Question

How do you solve $8x - 10 = {x^2} - 7x + 3$ using the quadratic formula?

Answer 1

We first need to rearrange the given equation in the standard form of quadratic equation. That is in the form of $a{x^2} + bx + c = 0$. After that we can solve this using various methods that are by completing the square, factorization, graph or by quadratic formula. Here we need to use a quadratic formula that is $x = \dfrac{{ - b \pm \sqrt {{b^2} - 4ac} }}{{2a}}$.

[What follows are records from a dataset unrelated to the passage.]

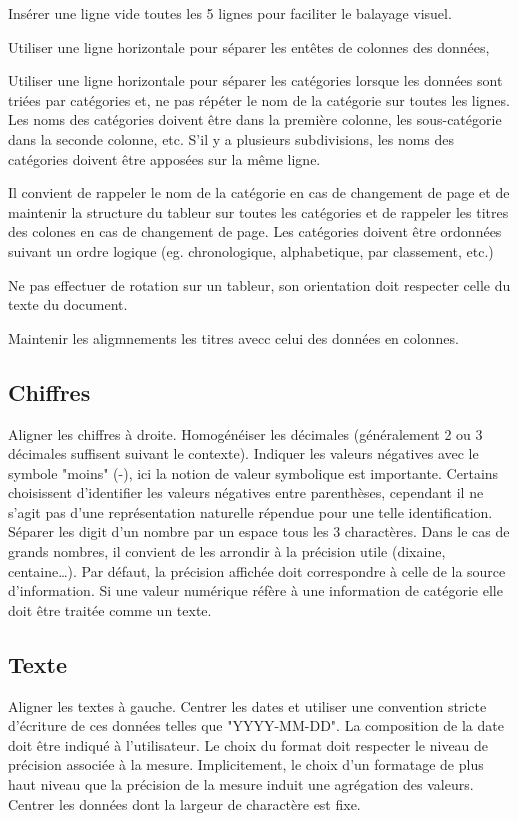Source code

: \documentclass[a4paper,12pt]{article}
\begin{document}
\begin{multicols}{2}
Insérer une ligne vide toutes les 5 lignes pour faciliter le balayage visuel. \autocite{NFENISO9241-125ErgonomieLinteractionHommesysteme2017}

Utiliser une ligne horizontale pour séparer les entêtes de colonnes des données,

Utiliser une ligne horizontale pour séparer les catégories lorsque les données sont triées par catégories et, ne pas répéter le nom de la catégorie sur toutes les lignes. Les noms des catégories doivent être dans la première colonne, les sous-catégorie dans la seconde colonne, etc. S'il y a plusieurs subdivisions, les noms des catégories doivent être apposées sur la même ligne.

Il convient de rappeler le nom de la catégorie en cas de changement de page et de maintenir la structure du tableur sur toutes les catégories et de rappeler les titres des colones en cas de changement de page.
Les catégories doivent être ordonnées suivant un ordre logique (eg. chronologique, alphabetique, par classement, etc.)

Ne pas effectuer de rotation sur un tableur, son orientation doit respecter celle du texte du document.

Maintenir les aligmnements les titres avecc celui des données en colonnes.
\subsection*{Chiffres}
\label{sec:orgb455d09}
Aligner les chiffres à droite.
Homogénéiser les décimales (généralement 2 ou 3 décimales suffisent suivant le contexte).
Indiquer les valeurs négatives avec le symbole "moins" (-), ici la notion de valeur symbolique est importante. Certains choisissent d'identifier les valeurs négatives entre parenthèses, cependant il ne s'agit pas d'une représentation naturelle répendue pour une telle identification.
Séparer les digit d'un nombre par un espace tous les 3 charactères. Dans le cas de grands nombres, il convient de les arrondir à la précision utile (dixaine, centaine\ldots{}). Par défaut, la précision affichée doit correspondre à celle de la source d'information.
Si une valeur numérique réfère à une information de catégorie elle doit être traitée comme un texte.
\subsection*{Texte}
\label{sec:org3795c15}
Aligner les textes à gauche.
Centrer les dates et utiliser une convention stricte d'écriture de ces données telles que "YYYY-MM-DD". \autocite{ISO8601-1DateHeureRepresentations2019} La composition de la date doit être indiqué à l'utilisateur. Le choix du format doit respecter le niveau de précision associée à la mesure. Implicitement, le choix d'un formatage de plus haut niveau que la précision de la mesure induit une agrégation des valeurs.
Centrer les données dont la largeur de charactère est fixe.

\end{multicols}
\end{document}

Complete step-by-step solution:
Given, $8x - 10 = {x^2} - 7x + 3$
Shifting the terms we have,
${x^2} - 7x + 3 - 8x + 10 = 0$
${x^2} - 15x + 13 = 0$
Since the degree of the equation is 2, we have 2 factors or two roots.
On comparing the given equation with the standard quadratic equation $a{x^2} + bx + c = 0$, we have $a = 1$, $b = - 15$ and $c = 13$.
Now we use quadratic formula,
$x = \dfrac{{ - b \pm \sqrt {{b^2} - 4ac} }}{{2a}}$.
Substituting we have,
$\Rightarrow x = \dfrac{{ - ( - 15) \pm \sqrt {{{\left( {15} \right)}^2} - 4(1)(13)} }}{{2(1)}}$
$= \dfrac{{15 \pm \sqrt {225 - 52} }}{2}$
$= \dfrac{{15 \pm \sqrt {173} }}{2}$
Thus we have two roots,
$\Rightarrow x = \dfrac{{15 + \sqrt {173} }}{2}$ and $x = \dfrac{{15 - \sqrt {173} }}{2}$. This is the required answer.

Note: Since we have a polynomial of degree two and hence it is called quadratic polynomial. If we have a polynomial of degree ‘n’ then we have ‘n’ roots. In the given problem we have a degree that is equal to 2. Hence the number of roots are 2. We use a quadratic formula if we are unable to split the middle term that fails to factorize. Quadratic formula and Sridhar’s formula are both the same. We know that the product of two negative numbers gives us a positive number. Also keep in mind when shifting values from one side of the equation to another side of the equation, always change sign from positive to negative and vice-versa.